TASK
Look through the data below and output, unchanged, every line from the one holding "## Mar. 30, 2025 - Sprint 2 Standup 3" through the one holding "- The optimal", inclusive. Skip the pictures.
------------------------------
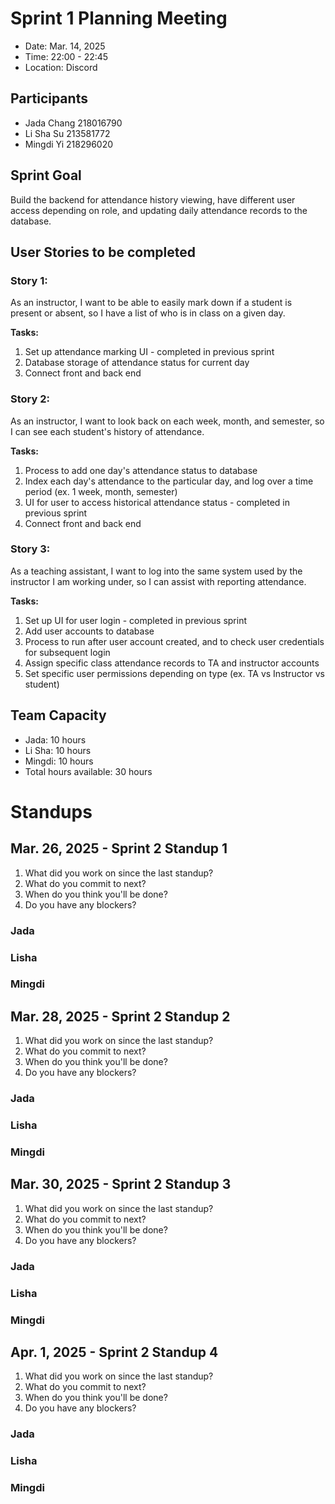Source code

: # Sprint 1 Planning Meeting
- Date: Mar. 14, 2025
- Time: 22:00 - 22:45
- Location: Discord

## Participants
- Jada Chang 218016790  
- Li Sha Su 213581772
- Mingdi Yi 218296020

## Sprint Goal
Build the backend for attendance history viewing, have different user access depending on role, and updating daily attendance records to the database.

## User Stories to be completed
### Story 1:
As an instructor, I want to be able to easily mark down if a student is present or absent, so I have a list of who is in class on a given day.

**Tasks:**
1. Set up attendance marking UI - completed in previous sprint
2. Database storage of attendance status for current day
3. Connect front and back end

### Story 2:
As an instructor, I want to look back on each week, month, and semester, so I can see each student's history of attendance.  

**Tasks:**
1. Process to add one day's attendance status to database
2. Index each day's attendance to the particular day, and log over a time period (ex. 1 week, month, semester)
3. UI for user to access historical attendance status - completed in previous sprint
4. Connect front and back end

### Story 3:
As a teaching assistant, I want to log into the same system used by the instructor I am working under, so I can assist with reporting attendance.

**Tasks:**
1. Set up UI for user login - completed in previous sprint
2. Add user accounts to database
3. Process to run after user account created, and to check user credentials for subsequent login
4. Assign specific class attendance records to TA and instructor accounts
5. Set specific user permissions depending on type (ex. TA vs Instructor vs student)

## Team Capacity
- Jada: 10 hours
- Li Sha: 10 hours
- Mingdi: 10 hours
- Total hours available: 30 hours

# Standups
## Mar. 26, 2025 - Sprint 2 Standup 1
1. What did you work on since the last standup?
2. What do you commit to next?
3. When do you think you'll be done?
4. Do you have any blockers?

### Jada

### Lisha

### Mingdi

## Mar. 28, 2025 - Sprint 2 Standup 2
1. What did you work on since the last standup?
2. What do you commit to next?
3. When do you think you'll be done?
4. Do you have any blockers?

### Jada

### Lisha

### Mingdi

## Mar. 30, 2025 - Sprint 2 Standup 3
1. What did you work on since the last standup?
2. What do you commit to next?
3. When do you think you'll be done?
4. Do you have any blockers?

### Jada

### Lisha

### Mingdi

## Apr. 1, 2025 - Sprint 2 Standup 4
1. What did you work on since the last standup?
2. What do you commit to next?
3. When do you think you'll be done?
4. Do you have any blockers?

### Jada

### Lisha

### Mingdi
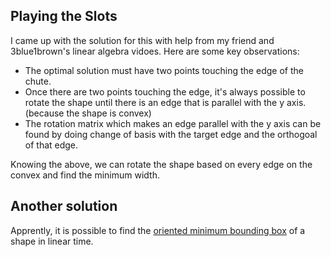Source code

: ## Playing the Slots

I came up with the solution for this with help from my friend and 3blue1brown's linear algebra vidoes.
Here are some key observations:
  - The optimal solution must have two points touching the edge of the chute.
  - Once there are two points touching the edge, it's always possible to rotate the shape until there is an edge that is parallel with the y axis. (because the shape is convex)
  - The rotation matrix which makes an edge parallel with the y axis can be found by doing change of basis with the target edge and the orthogoal of that edge.

Knowing the above, we can rotate the shape based on every edge on the convex and find the minimum width.


## Another solution

Apprently, it is possible to find the [oriented minimum bounding box](https://en.wikipedia.org/wiki/Minimum_bounding_rectangle) of a shape in linear time.
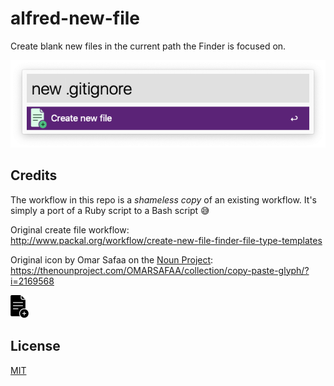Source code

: 
# alfred-new-file

Create blank new files in the current path the Finder is focused on.

![Screenshot of alfred-new-file in Alfred app](/images/screenshot-alfred-new-file.png)


## Credits

The workflow in this repo is a *shameless copy* of an existing workflow. It's simply a port of a Ruby script to a Bash script 😅

Original create file workflow:  
http://www.packal.org/workflow/create-new-file-finder-file-type-templates

Original icon by Omar Safaa on the [Noun Project](https://thenounproject.com):  
https://thenounproject.com/OMARSAFAA/collection/copy-paste-glyph/?i=2169568

![Create file icon](/images/original-icon.png)


## License

[MIT](LICENSE)


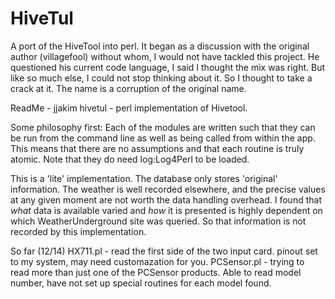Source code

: HiveTul
=======

A port of the HiveTool into perl.
It began as a discussion with the original author (villagefool) without whom, I would not have tackled this project. He questioned his current code language, I said I thought the mix was right. But like so much else, I could not stop thinking about it. So I thought to take a crack at it.
The name is a corruption of the original name. 

ReadMe - jjakim hivetul - perl implementation of Hivetool.

Some philosophy first:
Each of the modules are written such that they can be run from the command line 
as well as being called from within the app. This means that there are no assumptions 
and that each routine is truly atomic. Note that they do need log:Log4Perl to be loaded.

This is a 'lite' implementation. The database only stores 'original' information. 
The weather is well recorded elsewhere, and the precise values at any given moment are not 
worth the data handling overhead. I found that *what* data is available varied and *how* it
is presented is highly dependent on which WeatherUnderground site was queried. So that 
information is not recorded by this implementation.

So far (12/14)
HX711.pl - read the first side of the two input card. pinout set to my system, may need customazation for you.
PCSensor.pl - trying to read more than just one of the PCSensor products. Able to read model number, have not set up special routines for each model found.
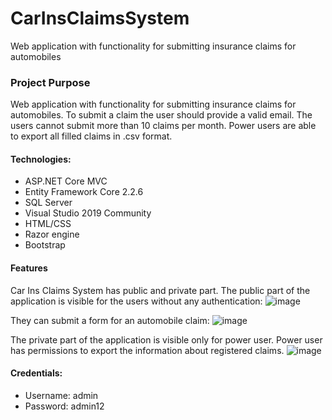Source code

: # CarInsClaimsSystem
Web application with functionality for submitting insurance claims for automobiles

### Project Purpose
Web application with functionality for submitting insurance claims for automobiles. To submit a claim the user should provide a valid email. The users cannot submit more than 10 claims per month.
Power users are able to export all filled claims in .csv format.

#### Technologies: 
* ASP.NET Core MVC
* Entity Framework Core 2.2.6
* SQL Server
* Visual Studio 2019 Community
* HTML/CSS
* Razor engine
* Bootstrap

#### Features
Car Ins Claims System has public and private part.
The public part of the application is visible for the users without any authentication:
![image](https://user-images.githubusercontent.com/10573297/76255355-b87b0180-6256-11ea-98c9-7b5750c3d347.png)

They can submit a form for an automobile claim:
![image](https://user-images.githubusercontent.com/10573297/76219680-de84af80-621e-11ea-87de-163c55e016b1.png)

The private part of the application is visible only for power user.
Power user has permissions to export the information about registered claims.
![image](https://user-images.githubusercontent.com/10573297/76256339-70f57500-6258-11ea-96e3-b9e98c0980c8.png)

#### Credentials:

   - Username: admin
   - Password: admin12
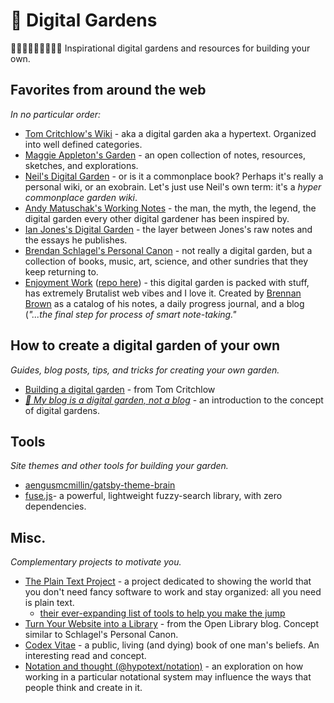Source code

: # 🌿 Digital Gardens
🌻🌼🌺🌷🌿🍄🍄🌳🌱 Inspirational digital gardens and resources for building your own.

## Favorites from around the web
_In no particular order:_

- [Tom Critchlow's Wiki](https://tomcritchlow.com/wiki)  -  aka a digital garden aka a hypertext. Organized into well defined categories.
- [Maggie Appleton's Garden](https://maggieappleton.com/garden) - an open collection of notes, resources, sketches, and explorations.
- [Neil's Digital Garden](https://commonplace.doubleloop.net/) - or is it a commonplace book? Perhaps it's really a personal wiki, or an exobrain. Let's just use Neil's own term: it's a _hyper commonplace garden wiki_.
- [Andy Matuschak's Working Notes](https://notes.andymatuschak.org/About_these_notes) - the man, the myth, the legend, the digital garden every other digital gardener has been inspired by.
- [Ian Jones's Digital Garden](https://www.ianjones.us/digital-garden) - the layer between Jones's raw notes and the essays he publishes.
- [Brendan Schlagel's Personal Canon](https://www.brendanschlagel.com/canon/) - not really a digital garden, but a collection of books, music, art, science, and other sundries that they keep returning to.
- [Enjoyment Work](https://enjoyment-work.netlify.app/) ([repo here](https://github.com/brennanbrown/enjoyment-work)) - this digital garden is packed with stuff, has extremely Brutalist web vibes and I love it. Created by [Brennan Brown](https://github.com/brennanbrown) as a catalog of his notes, a daily progress journal, and a blog (_"...the final step for process of smart note-taking."_ 

## How to create a digital garden of your own
_Guides, blog posts, tips, and tricks for creating your own garden._

- [Building a digital garden](https://tomcritchlow.com/2019/02/17/building-digital-garden/) - from Tom Critchlow
- [_🌱 My blog is a digital garden, not a blog_](https://joelhooks.com/digital-garden) - an introduction to the concept of digital gardens.

## Tools
_Site themes and other tools for building your garden._

- [aengusmcmillin/gatsby-theme-brain](https://github.com/aengusmcmillin/gatsby-theme-brain)
- [fuse.js](https://fusejs.io/)- a powerful, lightweight fuzzy-search library, with zero dependencies.

## Misc.
_Complementary projects to motivate you._

- [The Plain Text Project](https://plaintextproject.online/index.html) - a project dedicated to showing the world that you don't need fancy software to work and stay organized: all you need is plain text.
  - [their ever-expanding list of tools to help you make the jump](https://plaintextproject.online/tools.html)
- [Turn Your Website into a Library](https://blog.openlibrary.org/2018/05/06/turn-your-website-into-a-library/) - from the Open Library blog. Concept similar to Schlagel's Personal Canon.
- [Codex Vitae](https://paper.dropbox.com/doc/Codex-Vitae-rRJ8akyi4ky4Sdc8CQscV) - a public, living (and dying) book of one man's beliefs. An interesting read and concept.
- [Notation and thought (@hypotext/notation)](https://github.com/hypotext/notation) - an exploration on how working in a particular notational system may influence the ways that people think and create in it.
------------------------------
REPLY
## Mar. 30, 2025 - Sprint 2 Standup 3
1. What did you work on since the last standup?
2. What do you commit to next?
3. When do you think you'll be done?
4. Do you have any blockers?

### Jada

### Lisha

### Mingdi

## Apr. 1, 2025 - Sprint 2 Standup 4
1. What did you work on since the last standup?
2. What do you commit to next?
3. When do you think you'll be done?
4. Do you have any blockers?

### Jada

### Lisha

### Mingdi
Source code

: ## Playing the Slots

I came up with the solution for this with help from my friend and 3blue1brown's linear algebra vidoes.
Here are some key observations:
  - The optimal solution must have two points touching the edge of the chute.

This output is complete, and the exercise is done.